Stored data entries

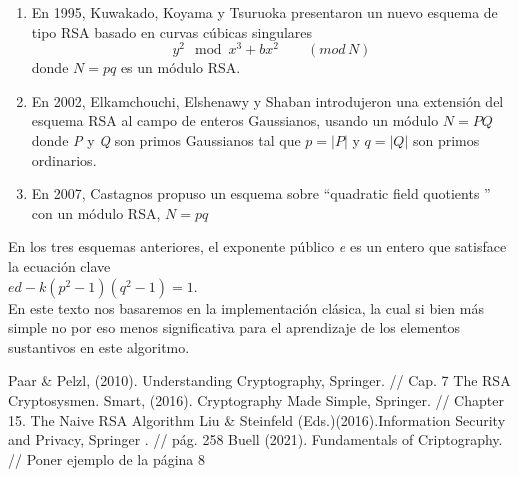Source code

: \documentclass[10pt,letterpaper]{article}
\begin{document}
	\begin{enumerate}
		\item En 1995, Kuwakado, Koyama y Tsuruoka presentaron un nuevo esquema de tipo RSA basado en curvas cúbicas singulares 
		\begin{equation*}
			y^2 \mod x^3 + bx^2 \qquad (mod \, N)
		\end{equation*}
		\noindent donde $N = pq$ es un módulo RSA. 
		\item  En 2002, Elkamchouchi, Elshenawy y Shaban introdujeron una extensión del esquema RSA al campo de enteros Gaussianos, usando un módulo $N = PQ$
		donde \textit{P} y \textit{Q} son primos Gaussianos tal que $p = |P|$ y $q = |Q|$
		son primos ordinarios. 
		\item En 2007, Castagnos propuso un esquema sobre ``quadratic field quotients '' con un módulo RSA, $ N = pq$
	\end{enumerate} 
 En los tres esquemas anteriores, el exponente público \textit{e} es un entero que satisface la ecuación clave \\ $ed - k(p^2 - 1)(q^2- 1) =1$. \\
 En este texto nos basaremos en la implementación clásica, la cual si bien más simple no por eso menos significativa para el aprendizaje de los elementos sustantivos en este algoritmo.
	


\begin{thebibliography}{100}
	 Paar \& Pelzl, (2010). Understanding Cryptography, Springer. // Cap. 7 The RSA Cryptosysmen.
	 Smart, (2016). Cryptography Made Simple, Springer. // Chapter 15. The Naive RSA Algorithm
	 Liu \& Steinfeld (Eds.)(2016).Information Security and Privacy, Springer . // pág. 258 
	 Buell (2021). Fundamentals of Criptography. // Poner ejemplo de la página 8 
\end{thebibliography}
\end{document}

**What you should do**
Exactly as they stand, retype all the entries, but omit the pictures.

**Result below**
Source code

: \documentclass[10pt,letterpaper]{article}
\begin{document}
	\begin{enumerate}
		\item En 1995, Kuwakado, Koyama y Tsuruoka presentaron un nuevo esquema de tipo RSA basado en curvas cúbicas singulares 
		\begin{equation*}
			y^2 \mod x^3 + bx^2 \qquad (mod \, N)
		\end{equation*}
		\noindent donde $N = pq$ es un módulo RSA. 
		\item  En 2002, Elkamchouchi, Elshenawy y Shaban introdujeron una extensión del esquema RSA al campo de enteros Gaussianos, usando un módulo $N = PQ$
		donde \textit{P} y \textit{Q} son primos Gaussianos tal que $p = |P|$ y $q = |Q|$
		son primos ordinarios. 
		\item En 2007, Castagnos propuso un esquema sobre ``quadratic field quotients '' con un módulo RSA, $ N = pq$
	\end{enumerate} 
 En los tres esquemas anteriores, el exponente público \textit{e} es un entero que satisface la ecuación clave \\ $ed - k(p^2 - 1)(q^2- 1) =1$. \\
 En este texto nos basaremos en la implementación clásica, la cual si bien más simple no por eso menos significativa para el aprendizaje de los elementos sustantivos en este algoritmo.
	


\begin{thebibliography}{100}
	 Paar \& Pelzl, (2010). Understanding Cryptography, Springer. // Cap. 7 The RSA Cryptosysmen.
	 Smart, (2016). Cryptography Made Simple, Springer. // Chapter 15. The Naive RSA Algorithm
	 Liu \& Steinfeld (Eds.)(2016).Information Security and Privacy, Springer . // pág. 258 
	 Buell (2021). Fundamentals of Criptography. // Poner ejemplo de la página 8 
\end{thebibliography}
\end{document}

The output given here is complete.